Your instructions> Return, from the data below, each line that contains the word "memorandum".

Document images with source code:
▼
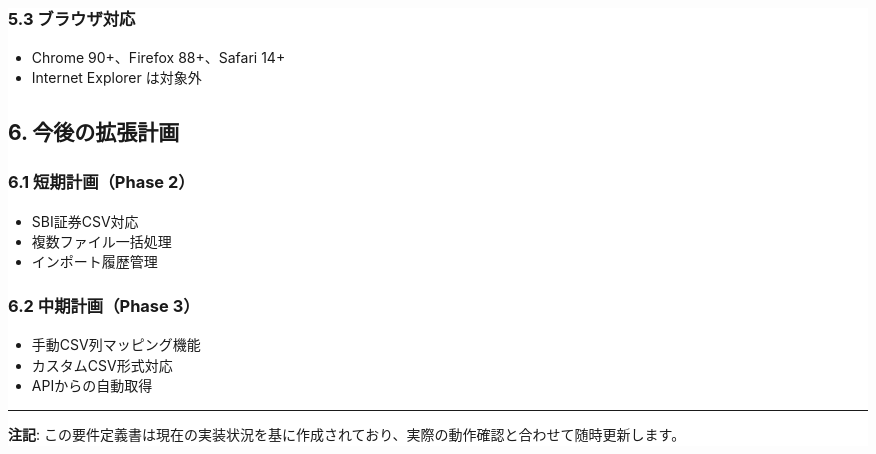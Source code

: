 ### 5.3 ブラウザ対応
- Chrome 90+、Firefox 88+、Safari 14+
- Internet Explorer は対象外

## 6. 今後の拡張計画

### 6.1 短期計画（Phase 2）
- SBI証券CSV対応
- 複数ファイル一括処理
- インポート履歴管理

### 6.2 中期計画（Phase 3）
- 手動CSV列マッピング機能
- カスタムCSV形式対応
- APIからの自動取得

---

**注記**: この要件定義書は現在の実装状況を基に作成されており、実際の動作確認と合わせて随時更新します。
▲
▼
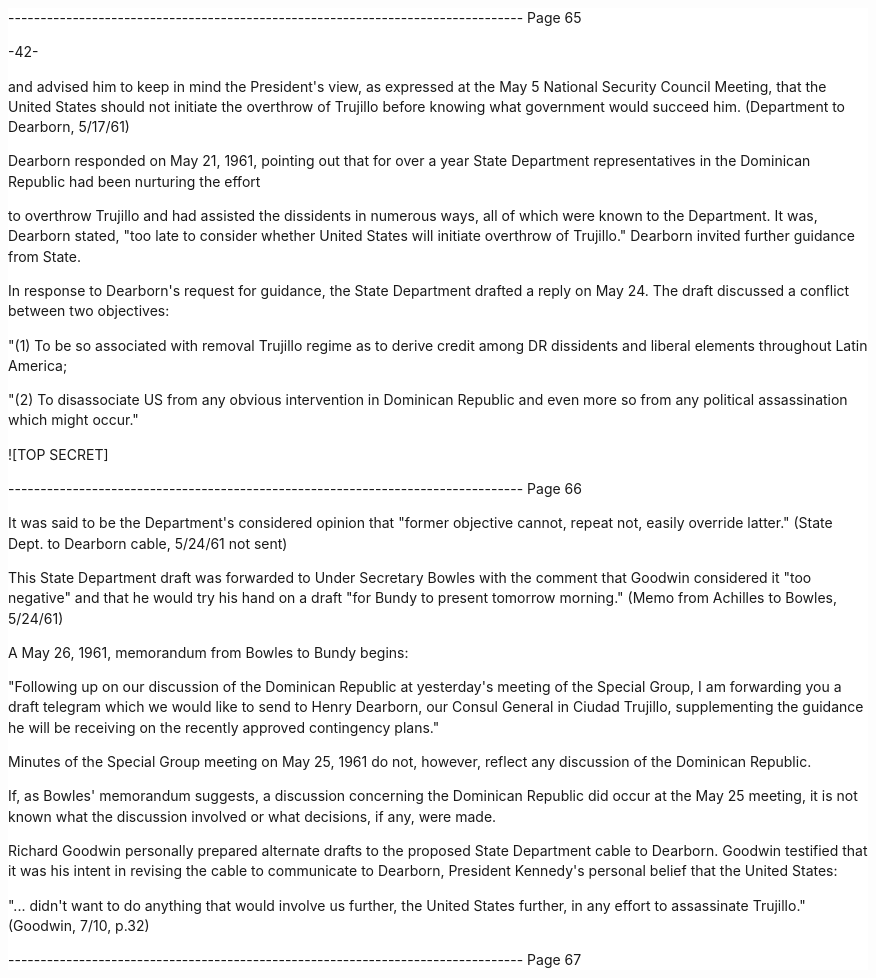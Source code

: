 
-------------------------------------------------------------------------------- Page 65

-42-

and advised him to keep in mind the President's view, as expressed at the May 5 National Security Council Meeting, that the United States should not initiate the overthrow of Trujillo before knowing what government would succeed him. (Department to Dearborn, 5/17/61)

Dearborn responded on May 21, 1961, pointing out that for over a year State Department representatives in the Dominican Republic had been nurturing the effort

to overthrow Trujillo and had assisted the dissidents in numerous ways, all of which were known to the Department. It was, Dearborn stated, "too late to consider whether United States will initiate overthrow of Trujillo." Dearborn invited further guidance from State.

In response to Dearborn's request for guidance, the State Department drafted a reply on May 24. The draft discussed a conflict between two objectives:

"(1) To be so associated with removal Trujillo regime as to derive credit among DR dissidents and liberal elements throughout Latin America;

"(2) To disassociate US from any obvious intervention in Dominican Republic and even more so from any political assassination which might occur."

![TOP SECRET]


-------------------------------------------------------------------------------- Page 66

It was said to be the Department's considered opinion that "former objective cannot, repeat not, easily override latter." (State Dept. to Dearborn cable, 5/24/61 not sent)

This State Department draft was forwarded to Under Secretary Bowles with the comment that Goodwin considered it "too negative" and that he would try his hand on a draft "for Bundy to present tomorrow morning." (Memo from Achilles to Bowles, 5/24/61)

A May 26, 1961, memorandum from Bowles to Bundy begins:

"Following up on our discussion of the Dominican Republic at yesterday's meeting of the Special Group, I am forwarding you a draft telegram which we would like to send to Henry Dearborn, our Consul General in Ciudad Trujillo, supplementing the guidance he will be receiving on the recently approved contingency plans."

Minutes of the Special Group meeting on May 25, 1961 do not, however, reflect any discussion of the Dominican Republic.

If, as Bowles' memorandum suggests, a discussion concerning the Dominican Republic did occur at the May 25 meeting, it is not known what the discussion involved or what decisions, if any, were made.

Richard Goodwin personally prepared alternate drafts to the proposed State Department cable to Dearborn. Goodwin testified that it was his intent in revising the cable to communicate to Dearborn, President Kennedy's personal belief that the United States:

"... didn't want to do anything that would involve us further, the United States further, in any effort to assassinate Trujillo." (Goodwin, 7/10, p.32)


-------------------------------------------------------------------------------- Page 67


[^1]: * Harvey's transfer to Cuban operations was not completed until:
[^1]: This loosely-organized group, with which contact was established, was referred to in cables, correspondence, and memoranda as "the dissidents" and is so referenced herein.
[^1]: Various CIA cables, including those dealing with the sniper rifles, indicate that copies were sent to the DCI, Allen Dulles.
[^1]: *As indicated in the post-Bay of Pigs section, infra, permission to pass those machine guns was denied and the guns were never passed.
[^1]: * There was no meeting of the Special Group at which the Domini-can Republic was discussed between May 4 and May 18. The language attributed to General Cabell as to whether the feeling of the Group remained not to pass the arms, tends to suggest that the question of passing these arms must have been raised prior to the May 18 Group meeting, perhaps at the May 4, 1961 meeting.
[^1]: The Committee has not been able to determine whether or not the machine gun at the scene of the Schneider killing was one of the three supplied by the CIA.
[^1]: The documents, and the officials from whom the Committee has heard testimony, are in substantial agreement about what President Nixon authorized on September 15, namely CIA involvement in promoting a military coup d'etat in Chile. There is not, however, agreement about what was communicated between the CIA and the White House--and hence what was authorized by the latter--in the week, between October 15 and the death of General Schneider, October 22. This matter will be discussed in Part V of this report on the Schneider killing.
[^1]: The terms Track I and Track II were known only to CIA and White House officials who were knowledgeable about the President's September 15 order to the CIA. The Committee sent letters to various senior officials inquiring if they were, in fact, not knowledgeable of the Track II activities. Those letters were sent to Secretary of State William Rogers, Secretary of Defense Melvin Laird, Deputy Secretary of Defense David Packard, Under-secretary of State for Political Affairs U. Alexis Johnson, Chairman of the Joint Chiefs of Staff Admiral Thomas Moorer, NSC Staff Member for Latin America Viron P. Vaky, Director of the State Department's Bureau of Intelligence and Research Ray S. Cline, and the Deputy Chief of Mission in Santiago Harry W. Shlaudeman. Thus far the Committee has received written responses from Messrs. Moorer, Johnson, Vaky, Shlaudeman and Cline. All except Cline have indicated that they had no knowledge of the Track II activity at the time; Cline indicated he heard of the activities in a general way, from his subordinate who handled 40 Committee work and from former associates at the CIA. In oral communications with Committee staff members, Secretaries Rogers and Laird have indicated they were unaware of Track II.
▲
Problem solution>
A May 26, 1961, memorandum from Bowles to Bundy begins:
If, as Bowles' memorandum suggests, a discussion concerning the Dominican Republic did occur at the May 25 meeting, it is not known what the discussion involved or what decisions, if any, were made.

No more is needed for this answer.